▶ [What to work on]
From the line containing "- Soft skills" down to the line containing "- A flexible" in the records below, reproduce every line exactly, ends included, and omit all others.

▶ [Dataset entries]
::::::::::

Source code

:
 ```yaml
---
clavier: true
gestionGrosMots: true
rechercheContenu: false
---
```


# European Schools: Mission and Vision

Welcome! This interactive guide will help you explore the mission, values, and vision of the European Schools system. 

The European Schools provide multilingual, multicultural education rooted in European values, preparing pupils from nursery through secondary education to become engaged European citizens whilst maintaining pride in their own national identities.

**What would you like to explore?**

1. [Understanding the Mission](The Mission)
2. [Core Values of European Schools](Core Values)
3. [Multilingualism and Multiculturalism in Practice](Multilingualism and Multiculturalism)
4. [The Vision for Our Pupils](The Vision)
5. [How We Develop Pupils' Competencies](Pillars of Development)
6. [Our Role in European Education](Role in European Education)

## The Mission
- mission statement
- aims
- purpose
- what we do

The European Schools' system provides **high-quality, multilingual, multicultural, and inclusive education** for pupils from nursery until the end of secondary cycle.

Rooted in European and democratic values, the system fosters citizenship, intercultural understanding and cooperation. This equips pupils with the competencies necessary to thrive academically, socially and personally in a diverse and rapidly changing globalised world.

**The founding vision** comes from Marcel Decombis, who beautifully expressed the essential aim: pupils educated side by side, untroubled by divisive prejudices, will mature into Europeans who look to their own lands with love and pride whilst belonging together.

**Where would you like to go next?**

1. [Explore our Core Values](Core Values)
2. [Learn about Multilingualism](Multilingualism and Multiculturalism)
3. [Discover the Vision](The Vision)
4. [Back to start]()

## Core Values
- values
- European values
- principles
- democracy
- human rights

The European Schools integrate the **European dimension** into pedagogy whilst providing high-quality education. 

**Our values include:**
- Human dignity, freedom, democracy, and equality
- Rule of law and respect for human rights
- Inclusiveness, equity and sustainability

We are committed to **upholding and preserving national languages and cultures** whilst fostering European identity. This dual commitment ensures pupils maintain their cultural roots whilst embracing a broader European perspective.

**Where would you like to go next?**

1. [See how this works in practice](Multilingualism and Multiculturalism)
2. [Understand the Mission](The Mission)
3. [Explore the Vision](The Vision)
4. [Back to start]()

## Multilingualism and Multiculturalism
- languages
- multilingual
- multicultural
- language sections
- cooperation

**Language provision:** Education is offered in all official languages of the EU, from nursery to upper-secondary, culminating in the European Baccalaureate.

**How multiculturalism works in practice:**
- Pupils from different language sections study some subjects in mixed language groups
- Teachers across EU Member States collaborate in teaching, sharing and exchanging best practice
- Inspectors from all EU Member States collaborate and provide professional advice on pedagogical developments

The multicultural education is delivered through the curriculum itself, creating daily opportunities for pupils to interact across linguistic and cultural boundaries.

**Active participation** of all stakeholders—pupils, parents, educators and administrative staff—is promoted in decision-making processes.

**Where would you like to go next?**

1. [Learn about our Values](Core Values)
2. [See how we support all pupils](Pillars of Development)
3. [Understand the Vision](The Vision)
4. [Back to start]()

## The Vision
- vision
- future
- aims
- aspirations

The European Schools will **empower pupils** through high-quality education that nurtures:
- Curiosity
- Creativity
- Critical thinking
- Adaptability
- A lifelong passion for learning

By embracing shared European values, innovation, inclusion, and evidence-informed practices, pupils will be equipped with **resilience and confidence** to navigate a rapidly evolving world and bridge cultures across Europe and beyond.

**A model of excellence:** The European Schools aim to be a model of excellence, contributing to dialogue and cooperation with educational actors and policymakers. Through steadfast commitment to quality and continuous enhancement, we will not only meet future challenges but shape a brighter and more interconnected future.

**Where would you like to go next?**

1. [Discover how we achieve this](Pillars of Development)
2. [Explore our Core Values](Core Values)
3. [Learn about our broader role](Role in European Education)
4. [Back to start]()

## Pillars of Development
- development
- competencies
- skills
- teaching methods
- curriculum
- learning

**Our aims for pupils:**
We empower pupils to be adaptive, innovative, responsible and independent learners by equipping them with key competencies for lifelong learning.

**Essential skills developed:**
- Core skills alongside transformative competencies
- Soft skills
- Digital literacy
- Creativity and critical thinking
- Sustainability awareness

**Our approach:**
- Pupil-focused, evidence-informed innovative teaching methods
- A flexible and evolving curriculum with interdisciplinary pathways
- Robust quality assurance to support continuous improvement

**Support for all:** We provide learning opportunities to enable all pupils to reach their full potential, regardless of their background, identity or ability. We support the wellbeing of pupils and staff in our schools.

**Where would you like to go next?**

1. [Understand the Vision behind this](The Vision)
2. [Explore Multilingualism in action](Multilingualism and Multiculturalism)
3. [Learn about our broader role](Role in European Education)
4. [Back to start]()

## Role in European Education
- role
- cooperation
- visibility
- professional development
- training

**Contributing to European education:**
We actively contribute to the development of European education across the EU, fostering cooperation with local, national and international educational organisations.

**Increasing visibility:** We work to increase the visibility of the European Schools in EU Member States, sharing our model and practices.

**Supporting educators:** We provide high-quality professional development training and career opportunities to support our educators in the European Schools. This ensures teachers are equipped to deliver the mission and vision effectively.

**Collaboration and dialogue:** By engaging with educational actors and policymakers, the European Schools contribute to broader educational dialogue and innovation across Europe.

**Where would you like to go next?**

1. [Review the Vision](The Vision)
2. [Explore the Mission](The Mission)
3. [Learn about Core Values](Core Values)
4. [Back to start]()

::::::::::

▶ [Output for this task]
- Soft skills
- Digital literacy
- Creativity and critical thinking
- Sustainability awareness

**Our approach:**
- Pupil-focused, evidence-informed innovative teaching methods
- A flexible and evolving curriculum with interdisciplinary pathways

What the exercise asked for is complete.